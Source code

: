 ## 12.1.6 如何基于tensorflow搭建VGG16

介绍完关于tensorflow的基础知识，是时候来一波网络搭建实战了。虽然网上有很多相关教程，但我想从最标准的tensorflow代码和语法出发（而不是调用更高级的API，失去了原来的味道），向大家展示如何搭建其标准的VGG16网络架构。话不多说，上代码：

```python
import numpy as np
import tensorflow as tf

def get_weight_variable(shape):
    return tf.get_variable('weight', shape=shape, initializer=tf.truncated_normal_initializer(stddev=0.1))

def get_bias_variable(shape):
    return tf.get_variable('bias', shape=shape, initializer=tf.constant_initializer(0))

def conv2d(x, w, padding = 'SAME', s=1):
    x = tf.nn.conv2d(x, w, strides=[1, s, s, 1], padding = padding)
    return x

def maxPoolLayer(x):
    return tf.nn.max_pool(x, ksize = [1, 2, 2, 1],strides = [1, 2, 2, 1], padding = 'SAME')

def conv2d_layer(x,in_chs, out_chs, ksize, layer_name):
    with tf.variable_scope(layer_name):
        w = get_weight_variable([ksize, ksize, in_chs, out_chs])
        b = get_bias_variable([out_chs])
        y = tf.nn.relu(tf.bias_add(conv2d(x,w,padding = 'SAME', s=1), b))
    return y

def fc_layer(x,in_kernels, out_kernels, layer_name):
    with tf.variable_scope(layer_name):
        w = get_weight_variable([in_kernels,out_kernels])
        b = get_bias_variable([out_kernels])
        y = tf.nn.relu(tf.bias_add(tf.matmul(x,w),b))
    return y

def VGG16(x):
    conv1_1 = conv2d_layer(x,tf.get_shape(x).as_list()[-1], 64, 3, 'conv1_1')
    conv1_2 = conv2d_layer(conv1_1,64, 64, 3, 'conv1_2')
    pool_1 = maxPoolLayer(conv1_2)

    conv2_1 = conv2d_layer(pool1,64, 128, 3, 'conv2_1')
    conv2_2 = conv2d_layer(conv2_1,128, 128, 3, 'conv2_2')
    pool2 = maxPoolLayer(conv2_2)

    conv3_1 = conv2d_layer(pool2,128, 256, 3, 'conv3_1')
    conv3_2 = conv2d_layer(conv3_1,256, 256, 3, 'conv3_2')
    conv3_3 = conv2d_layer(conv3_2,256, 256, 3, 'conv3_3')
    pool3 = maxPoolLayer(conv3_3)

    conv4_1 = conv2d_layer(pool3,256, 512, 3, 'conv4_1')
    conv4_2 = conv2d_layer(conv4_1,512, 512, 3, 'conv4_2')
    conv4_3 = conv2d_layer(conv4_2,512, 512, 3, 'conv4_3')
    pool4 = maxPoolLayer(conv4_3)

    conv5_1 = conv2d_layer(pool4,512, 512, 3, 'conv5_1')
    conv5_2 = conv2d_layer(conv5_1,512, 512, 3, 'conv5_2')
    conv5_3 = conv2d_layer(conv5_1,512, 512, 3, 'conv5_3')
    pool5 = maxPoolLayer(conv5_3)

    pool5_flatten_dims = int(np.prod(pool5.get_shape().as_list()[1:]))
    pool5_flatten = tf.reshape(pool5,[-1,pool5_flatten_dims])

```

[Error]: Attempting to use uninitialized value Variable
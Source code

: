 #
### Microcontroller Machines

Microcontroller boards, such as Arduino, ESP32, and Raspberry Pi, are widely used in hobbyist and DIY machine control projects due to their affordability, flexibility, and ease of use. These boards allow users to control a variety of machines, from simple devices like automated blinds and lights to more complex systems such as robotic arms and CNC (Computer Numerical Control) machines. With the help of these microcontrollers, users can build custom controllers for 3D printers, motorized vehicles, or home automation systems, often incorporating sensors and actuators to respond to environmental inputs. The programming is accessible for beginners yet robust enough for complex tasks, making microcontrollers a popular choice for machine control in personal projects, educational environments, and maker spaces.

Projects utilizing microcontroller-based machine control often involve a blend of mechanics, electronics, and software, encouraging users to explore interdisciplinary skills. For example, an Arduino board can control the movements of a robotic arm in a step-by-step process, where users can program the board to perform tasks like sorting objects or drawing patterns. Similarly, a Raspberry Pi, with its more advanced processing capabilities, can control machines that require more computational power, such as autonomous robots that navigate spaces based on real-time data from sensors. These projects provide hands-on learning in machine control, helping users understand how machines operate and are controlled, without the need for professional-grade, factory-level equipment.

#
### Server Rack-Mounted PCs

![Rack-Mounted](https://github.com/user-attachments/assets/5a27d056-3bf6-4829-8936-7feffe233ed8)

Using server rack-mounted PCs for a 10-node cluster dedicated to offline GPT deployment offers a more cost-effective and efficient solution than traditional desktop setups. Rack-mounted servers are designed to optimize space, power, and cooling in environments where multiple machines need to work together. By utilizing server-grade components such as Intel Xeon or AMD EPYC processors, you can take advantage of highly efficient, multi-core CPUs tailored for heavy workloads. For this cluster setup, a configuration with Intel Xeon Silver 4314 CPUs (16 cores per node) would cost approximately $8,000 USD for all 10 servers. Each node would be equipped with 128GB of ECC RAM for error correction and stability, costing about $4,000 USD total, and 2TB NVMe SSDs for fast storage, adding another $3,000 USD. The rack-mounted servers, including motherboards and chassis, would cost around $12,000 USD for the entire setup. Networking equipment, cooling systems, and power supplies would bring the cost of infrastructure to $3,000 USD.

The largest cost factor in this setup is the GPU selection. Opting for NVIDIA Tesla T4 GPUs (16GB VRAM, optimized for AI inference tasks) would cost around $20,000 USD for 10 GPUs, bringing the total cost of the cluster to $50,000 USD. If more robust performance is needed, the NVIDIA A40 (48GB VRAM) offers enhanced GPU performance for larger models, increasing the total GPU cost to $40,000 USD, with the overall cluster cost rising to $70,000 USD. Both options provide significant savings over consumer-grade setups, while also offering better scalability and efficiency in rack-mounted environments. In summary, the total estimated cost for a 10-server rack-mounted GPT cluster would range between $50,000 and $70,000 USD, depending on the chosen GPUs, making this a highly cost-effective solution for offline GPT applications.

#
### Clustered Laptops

_What the task asks_
Each line shown above must be repeated exactly.

_Solution for this task_
Source code

: ## 12.1.6 如何基于tensorflow搭建VGG16

介绍完关于tensorflow的基础知识，是时候来一波网络搭建实战了。虽然网上有很多相关教程，但我想从最标准的tensorflow代码和语法出发（而不是调用更高级的API，失去了原来的味道），向大家展示如何搭建其标准的VGG16网络架构。话不多说，上代码：

```python
import numpy as np
import tensorflow as tf

def get_weight_variable(shape):
    return tf.get_variable('weight', shape=shape, initializer=tf.truncated_normal_initializer(stddev=0.1))

def get_bias_variable(shape):
    return tf.get_variable('bias', shape=shape, initializer=tf.constant_initializer(0))

def conv2d(x, w, padding = 'SAME', s=1):
    x = tf.nn.conv2d(x, w, strides=[1, s, s, 1], padding = padding)
    return x

def maxPoolLayer(x):
    return tf.nn.max_pool(x, ksize = [1, 2, 2, 1],strides = [1, 2, 2, 1], padding = 'SAME')

def conv2d_layer(x,in_chs, out_chs, ksize, layer_name):
    with tf.variable_scope(layer_name):
        w = get_weight_variable([ksize, ksize, in_chs, out_chs])
        b = get_bias_variable([out_chs])
        y = tf.nn.relu(tf.bias_add(conv2d(x,w,padding = 'SAME', s=1), b))
    return y

def fc_layer(x,in_kernels, out_kernels, layer_name):
    with tf.variable_scope(layer_name):
        w = get_weight_variable([in_kernels,out_kernels])
        b = get_bias_variable([out_kernels])
        y = tf.nn.relu(tf.bias_add(tf.matmul(x,w),b))
    return y

def VGG16(x):
    conv1_1 = conv2d_layer(x,tf.get_shape(x).as_list()[-1], 64, 3, 'conv1_1')
    conv1_2 = conv2d_layer(conv1_1,64, 64, 3, 'conv1_2')
    pool_1 = maxPoolLayer(conv1_2)

    conv2_1 = conv2d_layer(pool1,64, 128, 3, 'conv2_1')
    conv2_2 = conv2d_layer(conv2_1,128, 128, 3, 'conv2_2')
    pool2 = maxPoolLayer(conv2_2)

    conv3_1 = conv2d_layer(pool2,128, 256, 3, 'conv3_1')
    conv3_2 = conv2d_layer(conv3_1,256, 256, 3, 'conv3_2')
    conv3_3 = conv2d_layer(conv3_2,256, 256, 3, 'conv3_3')
    pool3 = maxPoolLayer(conv3_3)

    conv4_1 = conv2d_layer(pool3,256, 512, 3, 'conv4_1')
    conv4_2 = conv2d_layer(conv4_1,512, 512, 3, 'conv4_2')
    conv4_3 = conv2d_layer(conv4_2,512, 512, 3, 'conv4_3')
    pool4 = maxPoolLayer(conv4_3)

    conv5_1 = conv2d_layer(pool4,512, 512, 3, 'conv5_1')
    conv5_2 = conv2d_layer(conv5_1,512, 512, 3, 'conv5_2')
    conv5_3 = conv2d_layer(conv5_1,512, 512, 3, 'conv5_3')
    pool5 = maxPoolLayer(conv5_3)

    pool5_flatten_dims = int(np.prod(pool5.get_shape().as_list()[1:]))
    pool5_flatten = tf.reshape(pool5,[-1,pool5_flatten_dims])

```

[Error]: Attempting to use uninitialized value Variable
Source code

: #
### Microcontroller Machines

Microcontroller boards, such as Arduino, ESP32, and Raspberry Pi, are widely used in hobbyist and DIY machine control projects due to their affordability, flexibility, and ease of use. These boards allow users to control a variety of machines, from simple devices like automated blinds and lights to more complex systems such as robotic arms and CNC (Computer Numerical Control) machines. With the help of these microcontrollers, users can build custom controllers for 3D printers, motorized vehicles, or home automation systems, often incorporating sensors and actuators to respond to environmental inputs. The programming is accessible for beginners yet robust enough for complex tasks, making microcontrollers a popular choice for machine control in personal projects, educational environments, and maker spaces.

Projects utilizing microcontroller-based machine control often involve a blend of mechanics, electronics, and software, encouraging users to explore interdisciplinary skills. For example, an Arduino board can control the movements of a robotic arm in a step-by-step process, where users can program the board to perform tasks like sorting objects or drawing patterns. Similarly, a Raspberry Pi, with its more advanced processing capabilities, can control machines that require more computational power, such as autonomous robots that navigate spaces based on real-time data from sensors. These projects provide hands-on learning in machine control, helping users understand how machines operate and are controlled, without the need for professional-grade, factory-level equipment.

#
### Server Rack-Mounted PCs

![Rack-Mounted](https://github.com/user-attachments/assets/5a27d056-3bf6-4829-8936-7feffe233ed8)

Using server rack-mounted PCs for a 10-node cluster dedicated to offline GPT deployment offers a more cost-effective and efficient solution than traditional desktop setups. Rack-mounted servers are designed to optimize space, power, and cooling in environments where multiple machines need to work together. By utilizing server-grade components such as Intel Xeon or AMD EPYC processors, you can take advantage of highly efficient, multi-core CPUs tailored for heavy workloads. For this cluster setup, a configuration with Intel Xeon Silver 4314 CPUs (16 cores per node) would cost approximately $8,000 USD for all 10 servers. Each node would be equipped with 128GB of ECC RAM for error correction and stability, costing about $4,000 USD total, and 2TB NVMe SSDs for fast storage, adding another $3,000 USD. The rack-mounted servers, including motherboards and chassis, would cost around $12,000 USD for the entire setup. Networking equipment, cooling systems, and power supplies would bring the cost of infrastructure to $3,000 USD.

The largest cost factor in this setup is the GPU selection. Opting for NVIDIA Tesla T4 GPUs (16GB VRAM, optimized for AI inference tasks) would cost around $20,000 USD for 10 GPUs, bringing the total cost of the cluster to $50,000 USD. If more robust performance is needed, the NVIDIA A40 (48GB VRAM) offers enhanced GPU performance for larger models, increasing the total GPU cost to $40,000 USD, with the overall cluster cost rising to $70,000 USD. Both options provide significant savings over consumer-grade setups, while also offering better scalability and efficiency in rack-mounted environments. In summary, the total estimated cost for a 10-server rack-mounted GPT cluster would range between $50,000 and $70,000 USD, depending on the chosen GPUs, making this a highly cost-effective solution for offline GPT applications.

#
### Clustered Laptops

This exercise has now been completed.